# What you have to do:
With the pictures left out, restate every entry word for word.

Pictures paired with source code
+ + + +
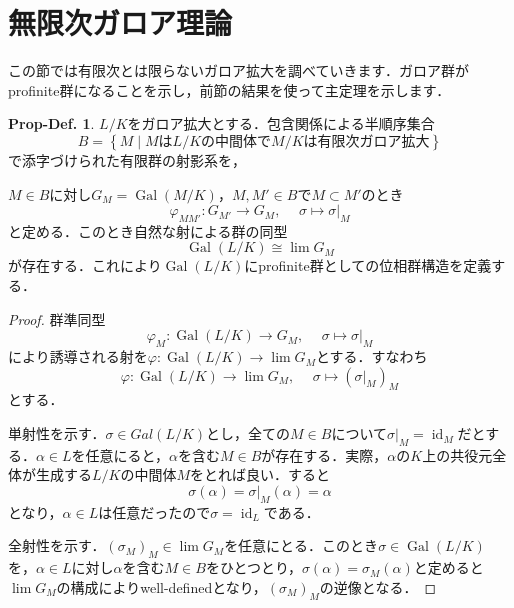 \documentclass[dvipdfmx,b5paper,papersize]{jsarticle}
\theoremstyle{definition}
\newtheorem{prop-def}[thm]{Prop-Def.}
\DeclareMathOperator{\Gal}{Gal}
\DeclareMathOperator{\id}{id}
\begin{document}
\section{無限次ガロア理論}
この節では有限次とは限らないガロア拡大を調べていきます．ガロア群がprofinite群になることを示し，前節の結果を使って主定理を示します．
\begin{prop-def}
  $L/K$をガロア拡大とする．包含関係による半順序集合
  \[
  B=\left\{M \mid \text{$M$は$L/K$の中間体で$M/K$は有限次ガロア拡大}\right\}
  \]
  で添字づけられた有限群の射影系を，

  $M \in B$に対し$G_M =\Gal(M/K)$，$M, M' \in B$で$M \subset M'$のとき
  \[
  \varphi_{MM'} \colon G_{M'} \to G_{M}, \hspace{15pt} \sigma \mapsto \sigma \rvert _M
  \]
  と定める．このとき自然な射による群の同型
  \[
  \Gal(L/K) \cong \lim G_M
  \]
  が存在する．これにより$\Gal(L/K)$にprofinite群としての位相群構造を定義する．
\end{prop-def}
\begin{proof}
  群準同型\[
  \varphi_M \colon \Gal(L/K) \to G_M,\hspace{15pt} \sigma \mapsto \sigma \rvert _M
  \]により誘導される射を$\varphi \colon \Gal(L/K) \to \lim G_M$とする．すなわち
  \[
  \varphi \colon \Gal(L/K) \to \lim G_M,\hspace{15pt} \sigma \mapsto (\sigma \lvert_M)_M
  \]
  とする．

  単射性を示す．$\sigma \in Gal(L/K)$とし，全ての$M \in B$について$\sigma \lvert_M =\id_M$だとする．$\alpha \in L$を任意にると，$\alpha$を含む$M \in B$が存在する．実際，$\alpha$の$K$上の共役元全体が生成する$L/K$の中間体$M$をとれば良い．すると
  \[
  \sigma (\alpha)=\sigma \lvert_M (\alpha)=\alpha
  \]
  となり，$\alpha \in L$は任意だったので$\sigma = \id_L$である．

  全射性を示す．$(\sigma_M)_M \in \lim G_M$を任意にとる．このとき$\sigma \in \Gal(L/K)$を，$\alpha \in L$に対し$\alpha$を含む$M \in B$をひとつとり，$\sigma (\alpha)=\sigma_M (\alpha)$と定めると$\lim G_M$の構成によりwell-definedとなり，$(\sigma_M)_M$の逆像となる．
\end{proof}
\end{document}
+ + + +
# Solution to the problem:
 \documentclass[dvipdfmx,b5paper,papersize]{jsarticle}
\theoremstyle{definition}
\newtheorem{prop-def}[thm]{Prop-Def.}
\DeclareMathOperator{\Gal}{Gal}
\DeclareMathOperator{\id}{id}
\begin{document}
\section{無限次ガロア理論}
この節では有限次とは限らないガロア拡大を調べていきます．ガロア群がprofinite群になることを示し，前節の結果を使って主定理を示します．
\begin{prop-def}
  $L/K$をガロア拡大とする．包含関係による半順序集合
  \[
  B=\left\{M \mid \text{$M$は$L/K$の中間体で$M/K$は有限次ガロア拡大}\right\}
  \]
  で添字づけられた有限群の射影系を，

  $M \in B$に対し$G_M =\Gal(M/K)$，$M, M' \in B$で$M \subset M'$のとき
  \[
  \varphi_{MM'} \colon G_{M'} \to G_{M}, \hspace{15pt} \sigma \mapsto \sigma \rvert _M
  \]
  と定める．このとき自然な射による群の同型
  \[
  \Gal(L/K) \cong \lim G_M
  \]
  が存在する．これにより$\Gal(L/K)$にprofinite群としての位相群構造を定義する．
\end{prop-def}
\begin{proof}
  群準同型\[
  \varphi_M \colon \Gal(L/K) \to G_M,\hspace{15pt} \sigma \mapsto \sigma \rvert _M
  \]により誘導される射を$\varphi \colon \Gal(L/K) \to \lim G_M$とする．すなわち
  \[
  \varphi \colon \Gal(L/K) \to \lim G_M,\hspace{15pt} \sigma \mapsto (\sigma \lvert_M)_M
  \]
  とする．

  単射性を示す．$\sigma \in Gal(L/K)$とし，全ての$M \in B$について$\sigma \lvert_M =\id_M$だとする．$\alpha \in L$を任意にると，$\alpha$を含む$M \in B$が存在する．実際，$\alpha$の$K$上の共役元全体が生成する$L/K$の中間体$M$をとれば良い．すると
  \[
  \sigma (\alpha)=\sigma \lvert_M (\alpha)=\alpha
  \]
  となり，$\alpha \in L$は任意だったので$\sigma = \id_L$である．

  全射性を示す．$(\sigma_M)_M \in \lim G_M$を任意にとる．このとき$\sigma \in \Gal(L/K)$を，$\alpha \in L$に対し$\alpha$を含む$M \in B$をひとつとり，$\sigma (\alpha)=\sigma_M (\alpha)$と定めると$\lim G_M$の構成によりwell-definedとなり，$(\sigma_M)_M$の逆像となる．
\end{proof}
\end{document}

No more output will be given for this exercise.